Only Halfway There

May 15

Lebron James and Sharks fans had something in common last week, and on Sunday. Bear with me here.

Lebron and the Miami Heat had an emotional outburst after eliminating the Celtics. The Celtics have made the NBA finals so often that maybe Lebron actually thought he won the Lawrence F. O’Brien Trophy.

Sharks fans honked their horns as they drove into the night following a nail-biting, compelling 3-2 win to eliminate the Red Wings. You couldn’t blame them as much as Lebron: it was a wonderful game, but the Stanley Cup is still just a dot on the radar screen.

After all that celebrating, both Lebron and the Sharks are only halfway to a title. On Sunday, both received a harsh reality check.

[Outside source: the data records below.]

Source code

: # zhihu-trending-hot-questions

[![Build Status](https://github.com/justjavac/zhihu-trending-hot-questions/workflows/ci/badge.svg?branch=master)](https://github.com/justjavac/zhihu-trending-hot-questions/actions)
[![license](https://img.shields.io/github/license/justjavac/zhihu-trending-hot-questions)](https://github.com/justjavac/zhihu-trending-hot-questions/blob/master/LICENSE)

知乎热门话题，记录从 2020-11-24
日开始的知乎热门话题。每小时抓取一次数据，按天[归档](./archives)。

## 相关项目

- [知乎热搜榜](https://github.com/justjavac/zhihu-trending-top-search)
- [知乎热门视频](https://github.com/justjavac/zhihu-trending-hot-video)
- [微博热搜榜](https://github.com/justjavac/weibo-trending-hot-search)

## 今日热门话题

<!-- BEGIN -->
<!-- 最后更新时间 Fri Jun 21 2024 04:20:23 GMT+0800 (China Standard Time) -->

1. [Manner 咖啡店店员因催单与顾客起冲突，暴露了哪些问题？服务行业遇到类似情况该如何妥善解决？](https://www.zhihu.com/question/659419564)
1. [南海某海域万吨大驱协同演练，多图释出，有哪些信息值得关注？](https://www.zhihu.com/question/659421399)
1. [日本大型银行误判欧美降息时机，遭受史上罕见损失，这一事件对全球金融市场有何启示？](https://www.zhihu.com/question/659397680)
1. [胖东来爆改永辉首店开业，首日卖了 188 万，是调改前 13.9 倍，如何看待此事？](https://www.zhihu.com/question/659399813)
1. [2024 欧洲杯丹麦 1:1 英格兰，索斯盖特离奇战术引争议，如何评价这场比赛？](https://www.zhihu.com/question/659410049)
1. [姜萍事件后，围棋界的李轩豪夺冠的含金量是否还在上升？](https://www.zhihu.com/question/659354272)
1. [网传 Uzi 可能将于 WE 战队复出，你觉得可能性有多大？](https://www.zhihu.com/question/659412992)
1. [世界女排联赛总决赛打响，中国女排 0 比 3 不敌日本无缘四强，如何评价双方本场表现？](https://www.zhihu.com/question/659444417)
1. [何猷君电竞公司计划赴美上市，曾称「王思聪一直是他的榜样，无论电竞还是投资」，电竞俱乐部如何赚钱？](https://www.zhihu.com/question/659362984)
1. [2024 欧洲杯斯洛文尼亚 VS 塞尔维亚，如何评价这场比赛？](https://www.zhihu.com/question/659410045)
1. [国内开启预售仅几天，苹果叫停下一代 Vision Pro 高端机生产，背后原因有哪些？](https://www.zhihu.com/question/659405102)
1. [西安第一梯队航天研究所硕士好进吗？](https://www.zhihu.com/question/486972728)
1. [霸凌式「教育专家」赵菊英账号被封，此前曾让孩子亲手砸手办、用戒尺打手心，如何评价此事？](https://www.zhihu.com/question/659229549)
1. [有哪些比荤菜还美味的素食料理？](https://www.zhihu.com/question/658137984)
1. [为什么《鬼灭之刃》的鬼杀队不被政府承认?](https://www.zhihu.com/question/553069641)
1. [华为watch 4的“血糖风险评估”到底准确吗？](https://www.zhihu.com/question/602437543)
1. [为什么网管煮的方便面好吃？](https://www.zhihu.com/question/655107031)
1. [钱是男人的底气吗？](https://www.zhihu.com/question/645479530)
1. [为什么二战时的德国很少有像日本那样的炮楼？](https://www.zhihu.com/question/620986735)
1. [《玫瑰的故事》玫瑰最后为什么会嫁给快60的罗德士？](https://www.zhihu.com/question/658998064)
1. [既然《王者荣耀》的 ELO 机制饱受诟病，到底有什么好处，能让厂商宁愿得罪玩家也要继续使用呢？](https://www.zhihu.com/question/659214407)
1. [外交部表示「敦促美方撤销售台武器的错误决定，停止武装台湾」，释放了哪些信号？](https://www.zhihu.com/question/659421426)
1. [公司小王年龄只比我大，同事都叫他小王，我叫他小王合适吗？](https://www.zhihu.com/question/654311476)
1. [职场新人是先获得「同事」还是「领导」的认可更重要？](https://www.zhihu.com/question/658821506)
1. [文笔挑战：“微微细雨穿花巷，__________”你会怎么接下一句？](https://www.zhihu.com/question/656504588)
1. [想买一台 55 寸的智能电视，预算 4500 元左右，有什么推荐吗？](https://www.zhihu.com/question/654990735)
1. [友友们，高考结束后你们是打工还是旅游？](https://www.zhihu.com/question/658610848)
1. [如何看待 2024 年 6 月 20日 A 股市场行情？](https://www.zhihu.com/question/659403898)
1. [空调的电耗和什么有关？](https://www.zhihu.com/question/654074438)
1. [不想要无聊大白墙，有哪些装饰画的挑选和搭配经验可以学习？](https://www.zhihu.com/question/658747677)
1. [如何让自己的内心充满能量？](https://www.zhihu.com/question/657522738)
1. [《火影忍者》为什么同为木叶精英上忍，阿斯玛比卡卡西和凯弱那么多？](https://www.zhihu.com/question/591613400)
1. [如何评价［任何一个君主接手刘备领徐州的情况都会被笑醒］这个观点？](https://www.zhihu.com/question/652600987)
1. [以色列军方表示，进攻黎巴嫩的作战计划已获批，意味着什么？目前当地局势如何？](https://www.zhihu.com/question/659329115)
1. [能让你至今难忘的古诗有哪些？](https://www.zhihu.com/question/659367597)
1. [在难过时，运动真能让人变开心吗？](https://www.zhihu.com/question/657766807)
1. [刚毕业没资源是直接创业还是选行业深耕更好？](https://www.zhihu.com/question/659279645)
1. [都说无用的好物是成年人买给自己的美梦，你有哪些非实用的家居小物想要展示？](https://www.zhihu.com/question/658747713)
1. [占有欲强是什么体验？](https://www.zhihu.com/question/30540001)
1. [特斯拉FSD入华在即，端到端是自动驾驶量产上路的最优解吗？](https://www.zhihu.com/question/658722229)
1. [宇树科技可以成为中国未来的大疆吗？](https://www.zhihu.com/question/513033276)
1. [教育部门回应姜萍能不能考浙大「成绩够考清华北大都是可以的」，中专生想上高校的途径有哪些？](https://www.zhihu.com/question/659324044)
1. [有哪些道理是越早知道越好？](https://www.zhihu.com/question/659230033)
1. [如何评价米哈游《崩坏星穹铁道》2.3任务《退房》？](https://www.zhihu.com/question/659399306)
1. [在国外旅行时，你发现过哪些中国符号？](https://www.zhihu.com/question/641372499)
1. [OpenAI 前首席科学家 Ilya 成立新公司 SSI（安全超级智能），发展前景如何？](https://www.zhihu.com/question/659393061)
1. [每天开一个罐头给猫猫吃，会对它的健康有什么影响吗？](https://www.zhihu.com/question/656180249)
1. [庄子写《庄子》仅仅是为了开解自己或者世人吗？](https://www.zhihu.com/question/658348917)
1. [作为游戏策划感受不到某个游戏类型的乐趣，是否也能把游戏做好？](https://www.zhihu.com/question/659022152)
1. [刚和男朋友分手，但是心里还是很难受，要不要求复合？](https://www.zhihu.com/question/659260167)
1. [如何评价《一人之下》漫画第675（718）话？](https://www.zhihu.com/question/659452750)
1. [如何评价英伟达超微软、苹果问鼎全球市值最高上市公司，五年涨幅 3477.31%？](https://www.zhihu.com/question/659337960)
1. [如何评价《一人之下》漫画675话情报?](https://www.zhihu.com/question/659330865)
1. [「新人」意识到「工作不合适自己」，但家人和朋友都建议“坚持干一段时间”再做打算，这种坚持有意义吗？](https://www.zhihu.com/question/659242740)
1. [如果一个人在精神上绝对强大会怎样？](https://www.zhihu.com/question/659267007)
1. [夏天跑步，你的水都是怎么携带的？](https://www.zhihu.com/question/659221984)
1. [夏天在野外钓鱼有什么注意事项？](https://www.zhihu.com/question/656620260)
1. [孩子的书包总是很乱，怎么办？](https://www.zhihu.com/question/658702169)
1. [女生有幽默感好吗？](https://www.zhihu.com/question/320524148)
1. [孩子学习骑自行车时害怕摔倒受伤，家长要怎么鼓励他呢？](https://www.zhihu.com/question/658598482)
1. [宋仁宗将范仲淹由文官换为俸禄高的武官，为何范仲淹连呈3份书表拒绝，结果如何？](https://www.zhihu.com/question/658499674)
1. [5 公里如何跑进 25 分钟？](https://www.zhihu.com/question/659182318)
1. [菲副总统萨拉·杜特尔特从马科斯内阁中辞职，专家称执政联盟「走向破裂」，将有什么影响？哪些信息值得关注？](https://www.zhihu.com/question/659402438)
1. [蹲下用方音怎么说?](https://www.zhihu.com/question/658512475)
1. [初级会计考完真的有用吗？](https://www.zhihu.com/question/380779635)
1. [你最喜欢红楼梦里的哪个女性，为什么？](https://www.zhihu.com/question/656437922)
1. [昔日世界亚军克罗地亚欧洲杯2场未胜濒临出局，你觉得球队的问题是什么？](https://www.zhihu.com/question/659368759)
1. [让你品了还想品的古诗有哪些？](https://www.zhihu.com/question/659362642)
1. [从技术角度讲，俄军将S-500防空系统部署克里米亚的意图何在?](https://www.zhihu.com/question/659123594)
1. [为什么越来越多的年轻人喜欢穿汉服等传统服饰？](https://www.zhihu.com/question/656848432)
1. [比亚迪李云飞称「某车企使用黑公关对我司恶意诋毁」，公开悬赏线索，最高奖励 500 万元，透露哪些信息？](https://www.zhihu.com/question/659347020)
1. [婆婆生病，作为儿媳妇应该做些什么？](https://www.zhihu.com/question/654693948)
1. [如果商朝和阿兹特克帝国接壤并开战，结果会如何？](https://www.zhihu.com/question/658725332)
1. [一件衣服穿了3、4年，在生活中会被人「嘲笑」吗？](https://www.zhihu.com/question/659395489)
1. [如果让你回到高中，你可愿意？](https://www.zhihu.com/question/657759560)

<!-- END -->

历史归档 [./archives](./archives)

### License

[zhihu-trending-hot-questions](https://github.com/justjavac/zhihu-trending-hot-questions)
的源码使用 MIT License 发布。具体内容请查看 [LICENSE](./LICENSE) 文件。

Lebron and the Heat were blown out by a hustling, athletic Bulls team in Game 1 of the NBA Eastern finals. In Vancouver, the Canucks used a combination of speed and physical play to wear down the Sharks, rallying in the third period for a 3-2 win in Game 1 of the NHL Western Conference finals. The Sharks were also probably fatigued after a grueling seven-game series with the Wings.

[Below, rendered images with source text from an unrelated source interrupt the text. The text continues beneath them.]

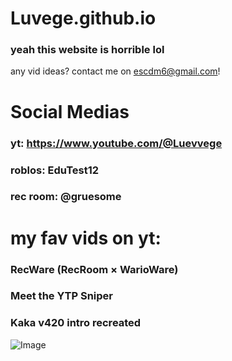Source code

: #  Luvege.github.io
### yeah this website is horrible lol
any vid ideas? contact me on escdm6@gmail.com!

# Social Medias
### yt: https://www.youtube.com/@Luevvege
### roblos: EduTest12
### rec room: @gruesome
# my fav vids on yt:
### RecWare (RecRoom × WarioWare)
### Meet the YTP Sniper
### Kaka v420 intro recreated
![Image](https://github.com/user-attachments/assets/75b805a3-9b80-444f-8331-ce01fc81a257)

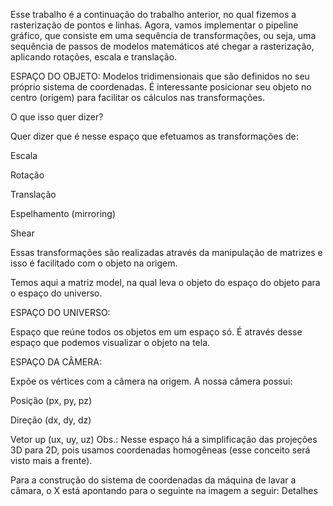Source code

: Esse trabalho é a continuação do trabalho anterior, no qual fizemos a rasterização de pontos e linhas. Agora, vamos implementar o pipeline gráfico, que consiste em uma sequência de transformações, ou seja, uma sequência de passos de modelos matemáticos até chegar a rasterização, aplicando rotações, escala e translação.

ESPAÇO DO OBJETO:
Modelos tridimensionais que são definidos no seu próprio sistema de coordenadas. É interessante posicionar seu objeto no centro (origem) para facilitar os cálculos nas transformações.

O que isso quer dizer?

Quer dizer que é nesse espaço que efetuamos as transformações de:

Escala

Rotação

Translação

Espelhamento (mirroring)

Shear

Essas transformações são realizadas através da manipulação de matrizes e isso é facilitado com o objeto na origem.

Temos aqui a matriz model, na qual leva o objeto do espaço do objeto para o espaço do universo.

ESPAÇO DO UNIVERSO:

Espaço que reúne todos os objetos em um espaço só. É através desse espaço que podemos visualizar o objeto na tela.

ESPAÇO DA CÂMERA:

Expõe os vértices com a câmera na origem. A nossa câmera possui:

Posição (px, py, pz)

Direção (dx, dy, dz)

Vetor up (ux, uy, uz)
Obs.: Nesse espaço há a simplificação das projeções 3D para 2D, pois usamos coordenadas homogêneas (esse conceito será visto mais a frente).

Para a construção do sistema de coordenadas da máquina de lavar a câmara, o X está apontando para o seguinte na imagem a seguir:
Detalhes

The competition gets a bit tougher now for both the Heat and Sharks. The Canucks out-hit, out-shot, and outscored San Jose. The Bulls were far more active and athletic than the Heat.

The Bulls swept the Heat during the regular season and re-established their dominance Sunday. The Canucks won three out of four from the Sharks in the regular season ( two games settled by shootout ), and that trend continued at the Rogers Center.

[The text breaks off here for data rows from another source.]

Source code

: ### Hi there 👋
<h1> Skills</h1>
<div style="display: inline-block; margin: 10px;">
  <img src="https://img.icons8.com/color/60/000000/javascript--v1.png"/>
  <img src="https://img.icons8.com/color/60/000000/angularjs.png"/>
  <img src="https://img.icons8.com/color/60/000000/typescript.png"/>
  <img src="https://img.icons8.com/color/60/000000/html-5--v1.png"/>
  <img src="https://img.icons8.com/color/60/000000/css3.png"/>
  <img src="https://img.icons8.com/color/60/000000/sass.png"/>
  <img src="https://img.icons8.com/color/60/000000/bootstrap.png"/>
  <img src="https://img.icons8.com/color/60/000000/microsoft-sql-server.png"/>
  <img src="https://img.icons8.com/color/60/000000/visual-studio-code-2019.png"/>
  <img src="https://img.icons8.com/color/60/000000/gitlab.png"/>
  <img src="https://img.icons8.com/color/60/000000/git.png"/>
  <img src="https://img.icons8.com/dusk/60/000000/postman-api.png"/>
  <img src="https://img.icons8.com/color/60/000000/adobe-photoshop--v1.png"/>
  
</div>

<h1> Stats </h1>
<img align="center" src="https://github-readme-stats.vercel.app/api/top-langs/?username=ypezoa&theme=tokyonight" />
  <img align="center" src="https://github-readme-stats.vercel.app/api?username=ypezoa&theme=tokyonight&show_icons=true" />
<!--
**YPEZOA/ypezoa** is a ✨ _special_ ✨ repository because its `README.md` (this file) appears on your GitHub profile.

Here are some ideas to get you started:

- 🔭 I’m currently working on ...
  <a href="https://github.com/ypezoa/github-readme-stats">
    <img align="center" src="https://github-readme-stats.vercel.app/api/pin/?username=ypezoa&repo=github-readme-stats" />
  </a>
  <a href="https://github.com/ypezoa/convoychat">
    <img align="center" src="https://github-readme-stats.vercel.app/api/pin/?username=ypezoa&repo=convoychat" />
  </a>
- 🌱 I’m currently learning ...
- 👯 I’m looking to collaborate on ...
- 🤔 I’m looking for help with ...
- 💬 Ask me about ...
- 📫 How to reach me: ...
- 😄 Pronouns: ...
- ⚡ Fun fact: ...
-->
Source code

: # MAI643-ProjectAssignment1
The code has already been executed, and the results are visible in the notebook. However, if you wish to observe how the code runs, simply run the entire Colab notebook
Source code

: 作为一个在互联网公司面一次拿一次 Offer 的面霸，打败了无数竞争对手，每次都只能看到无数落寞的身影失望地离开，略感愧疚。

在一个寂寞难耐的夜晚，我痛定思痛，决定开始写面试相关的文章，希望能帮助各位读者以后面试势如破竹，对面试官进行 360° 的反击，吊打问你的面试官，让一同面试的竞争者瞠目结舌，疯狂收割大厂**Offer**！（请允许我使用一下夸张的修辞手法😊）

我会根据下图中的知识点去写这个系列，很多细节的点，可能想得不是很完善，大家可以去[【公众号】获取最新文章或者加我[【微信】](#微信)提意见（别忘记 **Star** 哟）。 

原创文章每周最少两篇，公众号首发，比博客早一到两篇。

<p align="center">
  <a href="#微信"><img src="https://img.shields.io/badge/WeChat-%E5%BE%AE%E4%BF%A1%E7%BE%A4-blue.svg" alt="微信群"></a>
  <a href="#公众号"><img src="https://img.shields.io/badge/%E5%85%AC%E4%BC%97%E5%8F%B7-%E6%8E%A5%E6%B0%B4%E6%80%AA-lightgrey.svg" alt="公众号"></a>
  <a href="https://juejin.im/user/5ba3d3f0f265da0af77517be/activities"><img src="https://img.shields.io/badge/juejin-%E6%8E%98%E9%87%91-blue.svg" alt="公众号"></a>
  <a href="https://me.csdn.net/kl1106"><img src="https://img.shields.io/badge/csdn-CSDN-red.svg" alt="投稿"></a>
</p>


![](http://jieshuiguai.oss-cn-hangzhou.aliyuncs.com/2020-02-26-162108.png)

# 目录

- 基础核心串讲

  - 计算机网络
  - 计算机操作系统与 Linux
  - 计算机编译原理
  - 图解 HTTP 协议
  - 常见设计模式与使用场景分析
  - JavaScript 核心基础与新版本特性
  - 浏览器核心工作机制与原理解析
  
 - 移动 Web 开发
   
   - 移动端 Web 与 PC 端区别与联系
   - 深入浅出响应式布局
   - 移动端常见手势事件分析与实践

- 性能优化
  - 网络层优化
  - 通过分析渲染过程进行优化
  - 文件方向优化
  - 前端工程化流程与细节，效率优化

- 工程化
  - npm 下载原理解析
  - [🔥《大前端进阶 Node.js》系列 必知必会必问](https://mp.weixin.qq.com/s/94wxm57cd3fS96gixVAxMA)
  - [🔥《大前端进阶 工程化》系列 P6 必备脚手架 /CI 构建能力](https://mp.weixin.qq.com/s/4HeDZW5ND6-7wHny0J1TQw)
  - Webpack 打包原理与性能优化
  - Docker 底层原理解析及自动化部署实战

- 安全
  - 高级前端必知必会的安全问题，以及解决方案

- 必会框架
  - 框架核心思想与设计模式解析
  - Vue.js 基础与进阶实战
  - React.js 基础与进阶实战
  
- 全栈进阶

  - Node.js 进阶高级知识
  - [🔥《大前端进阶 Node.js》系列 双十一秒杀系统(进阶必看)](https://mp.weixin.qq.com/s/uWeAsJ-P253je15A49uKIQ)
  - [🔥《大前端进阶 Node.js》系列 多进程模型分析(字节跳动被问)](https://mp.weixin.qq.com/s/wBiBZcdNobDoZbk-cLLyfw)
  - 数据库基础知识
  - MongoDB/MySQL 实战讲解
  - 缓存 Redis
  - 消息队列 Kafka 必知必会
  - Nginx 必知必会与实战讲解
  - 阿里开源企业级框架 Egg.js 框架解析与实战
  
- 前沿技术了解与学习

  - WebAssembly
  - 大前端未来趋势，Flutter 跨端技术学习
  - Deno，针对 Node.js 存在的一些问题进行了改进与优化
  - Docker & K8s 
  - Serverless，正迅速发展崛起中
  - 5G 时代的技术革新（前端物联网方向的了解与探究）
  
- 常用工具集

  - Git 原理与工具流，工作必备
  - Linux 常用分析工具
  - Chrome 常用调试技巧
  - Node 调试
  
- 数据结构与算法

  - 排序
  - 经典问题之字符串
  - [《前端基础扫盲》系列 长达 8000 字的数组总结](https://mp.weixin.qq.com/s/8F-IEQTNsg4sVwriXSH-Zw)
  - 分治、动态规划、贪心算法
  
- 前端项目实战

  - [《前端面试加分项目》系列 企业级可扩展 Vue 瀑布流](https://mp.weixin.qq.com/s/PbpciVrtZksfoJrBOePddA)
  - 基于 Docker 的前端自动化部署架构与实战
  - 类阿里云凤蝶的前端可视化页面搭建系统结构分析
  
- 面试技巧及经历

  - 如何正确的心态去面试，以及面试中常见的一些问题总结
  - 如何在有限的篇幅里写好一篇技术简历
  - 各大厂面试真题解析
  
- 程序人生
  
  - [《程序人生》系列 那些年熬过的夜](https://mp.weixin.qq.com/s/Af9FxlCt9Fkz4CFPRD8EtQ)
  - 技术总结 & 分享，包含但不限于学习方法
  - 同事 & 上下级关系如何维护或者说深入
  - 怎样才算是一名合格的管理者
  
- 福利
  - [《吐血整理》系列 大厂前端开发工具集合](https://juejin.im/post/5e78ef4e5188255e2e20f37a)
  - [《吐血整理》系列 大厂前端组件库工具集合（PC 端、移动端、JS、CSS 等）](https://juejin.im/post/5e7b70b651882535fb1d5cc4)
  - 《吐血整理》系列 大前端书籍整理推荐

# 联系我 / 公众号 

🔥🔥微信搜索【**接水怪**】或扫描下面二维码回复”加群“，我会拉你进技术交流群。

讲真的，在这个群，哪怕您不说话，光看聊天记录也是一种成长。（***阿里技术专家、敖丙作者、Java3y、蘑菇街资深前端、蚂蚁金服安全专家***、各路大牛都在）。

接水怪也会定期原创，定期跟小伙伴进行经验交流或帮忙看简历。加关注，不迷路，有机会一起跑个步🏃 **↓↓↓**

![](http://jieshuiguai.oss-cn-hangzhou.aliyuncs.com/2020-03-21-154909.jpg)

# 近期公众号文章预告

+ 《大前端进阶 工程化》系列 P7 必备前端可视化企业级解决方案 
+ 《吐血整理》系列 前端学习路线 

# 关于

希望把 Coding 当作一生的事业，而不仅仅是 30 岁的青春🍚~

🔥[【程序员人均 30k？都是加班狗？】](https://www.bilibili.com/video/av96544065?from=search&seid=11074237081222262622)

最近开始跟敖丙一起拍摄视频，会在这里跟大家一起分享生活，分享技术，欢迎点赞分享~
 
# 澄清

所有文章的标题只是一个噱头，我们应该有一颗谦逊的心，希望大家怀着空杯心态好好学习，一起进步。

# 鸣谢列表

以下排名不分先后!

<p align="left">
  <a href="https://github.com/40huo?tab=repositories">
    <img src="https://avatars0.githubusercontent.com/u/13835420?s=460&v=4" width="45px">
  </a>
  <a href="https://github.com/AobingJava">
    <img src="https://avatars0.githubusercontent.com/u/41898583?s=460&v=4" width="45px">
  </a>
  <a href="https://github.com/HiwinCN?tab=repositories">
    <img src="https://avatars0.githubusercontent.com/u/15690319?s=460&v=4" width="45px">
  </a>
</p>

None of this is stunning news. Both the Bulls and Canucks were top seeds and were playing at home. You knew both would be inspired, and both had plenty of energy to rally from small deficits late in their games.

The Heat haven’t won anything yet, ( dry ice notwithstanding ) and the Sharks have never made the Stanley Cup finals. There’s still a lot of work left.

The good news for the Sharks is that there is no reason to panic. They have won in Vancouver this year and they had a 2-1 third period lead Sunday. They’d be happy to go back to San Jose with a split.

The bad news for the Sharks is their play on the blue line. It’s been a weakness all year, and it was exposed Sunday as Vancouver skated around and over them. Once again, only goalie Antti Niemi’s stellar play kept them in the game, a familiar theme of late.

Even when the score was 2-1 I felt Vancouver was outplaying the Sharks, and I “tweeted” as much. By the third period the Sharks were gassed.

Undoubtedly the Sharks will need to ride Niemi if they’re going to reach the Stanley Cup finals, and riding a hot goalie in the NHL playoffs is a time-honored tradition. That might be the only ticket for the Sharks, who have mediocre defensemen outside of Dan Boyle, although they’ve been getting better support from forwards like Joe Thornton.

Chicago fans are taunting the Heat as “over-rated,” but the fact is the Bulls pursued Lebron, Dwayne Wade and Chris Bosh over the summer, trying to land any two of them. Instead, they signed Carlos Boozer, got some role-players, and Derrick Rose raised his game to an MVP level.

The Heat needn’t panic, either: they’re certainly capable of winning in Chicago, but they have to find a way to stop Rose and match the Bulls’ energy. They also have to match the Bulls’ bench. Good luck with that.

On Sunday, on the hardwood and the ice, it was easy to see which team was superior. Both the Heat and Sharks will need to take their game up a notch or last week’s celebrations will be just a footnote.